### [About this task]
The response should be an exact repetition of all the entries.

### [Supplied data]
# # # # # # #

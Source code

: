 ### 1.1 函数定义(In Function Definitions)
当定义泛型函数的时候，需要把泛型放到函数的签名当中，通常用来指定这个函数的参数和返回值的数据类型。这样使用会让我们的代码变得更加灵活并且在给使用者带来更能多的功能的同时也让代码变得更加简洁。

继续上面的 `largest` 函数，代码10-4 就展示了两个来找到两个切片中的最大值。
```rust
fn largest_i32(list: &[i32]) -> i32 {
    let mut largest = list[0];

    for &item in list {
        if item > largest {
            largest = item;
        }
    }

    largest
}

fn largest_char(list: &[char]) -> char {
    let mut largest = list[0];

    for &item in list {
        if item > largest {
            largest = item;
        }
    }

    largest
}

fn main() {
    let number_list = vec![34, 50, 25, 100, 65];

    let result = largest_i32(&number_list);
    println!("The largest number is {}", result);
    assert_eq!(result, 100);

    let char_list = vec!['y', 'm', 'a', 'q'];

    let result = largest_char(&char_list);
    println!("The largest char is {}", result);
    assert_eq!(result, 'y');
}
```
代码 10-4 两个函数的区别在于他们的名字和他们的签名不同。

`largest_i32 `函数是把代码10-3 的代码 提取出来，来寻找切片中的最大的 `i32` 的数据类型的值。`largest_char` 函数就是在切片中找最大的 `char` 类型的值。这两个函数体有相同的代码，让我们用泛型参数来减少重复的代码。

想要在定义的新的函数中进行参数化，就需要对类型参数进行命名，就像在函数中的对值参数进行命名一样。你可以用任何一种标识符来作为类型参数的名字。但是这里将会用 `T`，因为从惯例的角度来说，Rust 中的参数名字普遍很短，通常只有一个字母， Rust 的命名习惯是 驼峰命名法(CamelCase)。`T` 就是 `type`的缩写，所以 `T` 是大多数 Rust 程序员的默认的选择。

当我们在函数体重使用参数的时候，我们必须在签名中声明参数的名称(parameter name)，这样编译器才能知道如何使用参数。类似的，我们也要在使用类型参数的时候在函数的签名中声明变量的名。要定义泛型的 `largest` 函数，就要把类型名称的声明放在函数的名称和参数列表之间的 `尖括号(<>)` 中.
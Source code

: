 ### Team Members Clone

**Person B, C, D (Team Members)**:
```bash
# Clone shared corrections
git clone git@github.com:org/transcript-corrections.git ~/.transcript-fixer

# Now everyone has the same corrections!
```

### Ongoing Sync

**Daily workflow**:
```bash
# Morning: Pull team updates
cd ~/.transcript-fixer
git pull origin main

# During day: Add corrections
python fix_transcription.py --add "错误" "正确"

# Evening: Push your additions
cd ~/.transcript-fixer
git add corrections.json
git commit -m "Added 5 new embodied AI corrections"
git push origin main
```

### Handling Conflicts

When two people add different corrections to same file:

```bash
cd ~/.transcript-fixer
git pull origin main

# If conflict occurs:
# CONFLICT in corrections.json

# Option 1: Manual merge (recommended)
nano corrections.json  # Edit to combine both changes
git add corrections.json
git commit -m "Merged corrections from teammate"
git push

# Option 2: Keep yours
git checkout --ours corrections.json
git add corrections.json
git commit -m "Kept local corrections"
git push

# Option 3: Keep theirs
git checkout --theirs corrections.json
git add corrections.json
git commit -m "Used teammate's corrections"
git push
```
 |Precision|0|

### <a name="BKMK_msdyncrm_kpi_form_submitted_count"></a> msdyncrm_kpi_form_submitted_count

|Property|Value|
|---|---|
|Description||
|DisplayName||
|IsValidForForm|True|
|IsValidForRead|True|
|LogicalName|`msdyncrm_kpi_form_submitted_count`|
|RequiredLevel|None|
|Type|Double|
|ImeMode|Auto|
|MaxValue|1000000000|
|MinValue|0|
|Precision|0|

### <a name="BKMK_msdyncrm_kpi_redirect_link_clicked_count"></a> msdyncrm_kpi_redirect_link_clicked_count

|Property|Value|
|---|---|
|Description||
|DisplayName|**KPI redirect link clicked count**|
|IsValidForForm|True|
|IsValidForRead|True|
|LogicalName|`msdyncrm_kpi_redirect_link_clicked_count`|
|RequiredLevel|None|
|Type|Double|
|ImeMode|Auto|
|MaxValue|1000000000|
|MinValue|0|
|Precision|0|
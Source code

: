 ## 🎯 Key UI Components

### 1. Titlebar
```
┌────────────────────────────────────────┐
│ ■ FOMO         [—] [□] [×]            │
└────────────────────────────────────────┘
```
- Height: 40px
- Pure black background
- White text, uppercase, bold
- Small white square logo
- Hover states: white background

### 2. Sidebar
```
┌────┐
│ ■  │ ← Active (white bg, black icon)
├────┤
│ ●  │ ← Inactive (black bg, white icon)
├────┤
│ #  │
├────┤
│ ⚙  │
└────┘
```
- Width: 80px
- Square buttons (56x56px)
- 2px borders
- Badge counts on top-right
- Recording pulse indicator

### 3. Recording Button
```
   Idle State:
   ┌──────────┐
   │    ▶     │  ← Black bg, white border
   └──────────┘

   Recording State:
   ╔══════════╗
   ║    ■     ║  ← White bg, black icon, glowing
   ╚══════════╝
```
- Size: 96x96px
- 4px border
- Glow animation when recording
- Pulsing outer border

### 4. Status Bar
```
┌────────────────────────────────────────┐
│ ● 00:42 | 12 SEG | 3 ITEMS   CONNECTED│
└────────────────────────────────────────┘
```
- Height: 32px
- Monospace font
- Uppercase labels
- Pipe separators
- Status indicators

# # # # # # #

### [The completed task]
Source code

: ### 1.1 函数定义(In Function Definitions)
当定义泛型函数的时候，需要把泛型放到函数的签名当中，通常用来指定这个函数的参数和返回值的数据类型。这样使用会让我们的代码变得更加灵活并且在给使用者带来更能多的功能的同时也让代码变得更加简洁。

继续上面的 `largest` 函数，代码10-4 就展示了两个来找到两个切片中的最大值。
```rust
fn largest_i32(list: &[i32]) -> i32 {
    let mut largest = list[0];

    for &item in list {
        if item > largest {
            largest = item;
        }
    }

    largest
}

fn largest_char(list: &[char]) -> char {
    let mut largest = list[0];

    for &item in list {
        if item > largest {
            largest = item;
        }
    }

    largest
}

fn main() {
    let number_list = vec![34, 50, 25, 100, 65];

    let result = largest_i32(&number_list);
    println!("The largest number is {}", result);
    assert_eq!(result, 100);

    let char_list = vec!['y', 'm', 'a', 'q'];

    let result = largest_char(&char_list);
    println!("The largest char is {}", result);
    assert_eq!(result, 'y');
}
```
代码 10-4 两个函数的区别在于他们的名字和他们的签名不同。

`largest_i32 `函数是把代码10-3 的代码 提取出来，来寻找切片中的最大的 `i32` 的数据类型的值。`largest_char` 函数就是在切片中找最大的 `char` 类型的值。这两个函数体有相同的代码，让我们用泛型参数来减少重复的代码。

想要在定义的新的函数中进行参数化，就需要对类型参数进行命名，就像在函数中的对值参数进行命名一样。你可以用任何一种标识符来作为类型参数的名字。但是这里将会用 `T`，因为从惯例的角度来说，Rust 中的参数名字普遍很短，通常只有一个字母， Rust 的命名习惯是 驼峰命名法(CamelCase)。`T` 就是 `type`的缩写，所以 `T` 是大多数 Rust 程序员的默认的选择。

当我们在函数体重使用参数的时候，我们必须在签名中声明参数的名称(parameter name)，这样编译器才能知道如何使用参数。类似的，我们也要在使用类型参数的时候在函数的签名中声明变量的名。要定义泛型的 `largest` 函数，就要把类型名称的声明放在函数的名称和参数列表之间的 `尖括号(<>)` 中.
Source code

: ### Team Members Clone

**Person B, C, D (Team Members)**:
```bash
# Clone shared corrections
git clone git@github.com:org/transcript-corrections.git ~/.transcript-fixer

# Now everyone has the same corrections!
```

### Ongoing Sync

**Daily workflow**:
```bash
# Morning: Pull team updates
cd ~/.transcript-fixer
git pull origin main

# During day: Add corrections
python fix_transcription.py --add "错误" "正确"

# Evening: Push your additions
cd ~/.transcript-fixer
git add corrections.json
git commit -m "Added 5 new embodied AI corrections"
git push origin main
```

### Handling Conflicts

When two people add different corrections to same file:

```bash
cd ~/.transcript-fixer
git pull origin main

# If conflict occurs:
# CONFLICT in corrections.json

# Option 1: Manual merge (recommended)
nano corrections.json  # Edit to combine both changes
git add corrections.json
git commit -m "Merged corrections from teammate"
git push

# Option 2: Keep yours
git checkout --ours corrections.json
git add corrections.json
git commit -m "Kept local corrections"
git push

# Option 3: Keep theirs
git checkout --theirs corrections.json
git add corrections.json
git commit -m "Used teammate's corrections"
git push
```
 |Precision|0|

### <a name="BKMK_msdyncrm_kpi_form_submitted_count"></a> msdyncrm_kpi_form_submitted_count

|Property|Value|
|---|---|
|Description||
|DisplayName||
|IsValidForForm|True|
|IsValidForRead|True|
|LogicalName|`msdyncrm_kpi_form_submitted_count`|
|RequiredLevel|None|
|Type|Double|
|ImeMode|Auto|
|MaxValue|1000000000|
|MinValue|0|
|Precision|0|

### <a name="BKMK_msdyncrm_kpi_redirect_link_clicked_count"></a> msdyncrm_kpi_redirect_link_clicked_count

|Property|Value|
|---|---|
|Description||
|DisplayName|**KPI redirect link clicked count**|
|IsValidForForm|True|
|IsValidForRead|True|
|LogicalName|`msdyncrm_kpi_redirect_link_clicked_count`|
|RequiredLevel|None|
|Type|Double|
|ImeMode|Auto|
|MaxValue|1000000000|
|MinValue|0|
|Precision|0|
Source code

: ## 🎯 Key UI Components

### 1. Titlebar
```
┌────────────────────────────────────────┐
│ ■ FOMO         [—] [□] [×]            │
└────────────────────────────────────────┘
```
- Height: 40px
- Pure black background
- White text, uppercase, bold
- Small white square logo
- Hover states: white background

### 2. Sidebar
```
┌────┐
│ ■  │ ← Active (white bg, black icon)
├────┤
│ ●  │ ← Inactive (black bg, white icon)
├────┤
│ #  │
├────┤
│ ⚙  │
└────┘
```
- Width: 80px
- Square buttons (56x56px)
- 2px borders
- Badge counts on top-right
- Recording pulse indicator

### 3. Recording Button
```
   Idle State:
   ┌──────────┐
   │    ▶     │  ← Black bg, white border
   └──────────┘

   Recording State:
   ╔══════════╗
   ║    ■     ║  ← White bg, black icon, glowing
   ╚══════════╝
```
- Size: 96x96px
- 4px border
- Glow animation when recording
- Pulsing outer border

### 4. Status Bar
```
┌────────────────────────────────────────┐
│ ● 00:42 | 12 SEG | 3 ITEMS   CONNECTED│
└────────────────────────────────────────┘
```
- Height: 32px
- Monospace font
- Uppercase labels
- Pipe separators
- Status indicators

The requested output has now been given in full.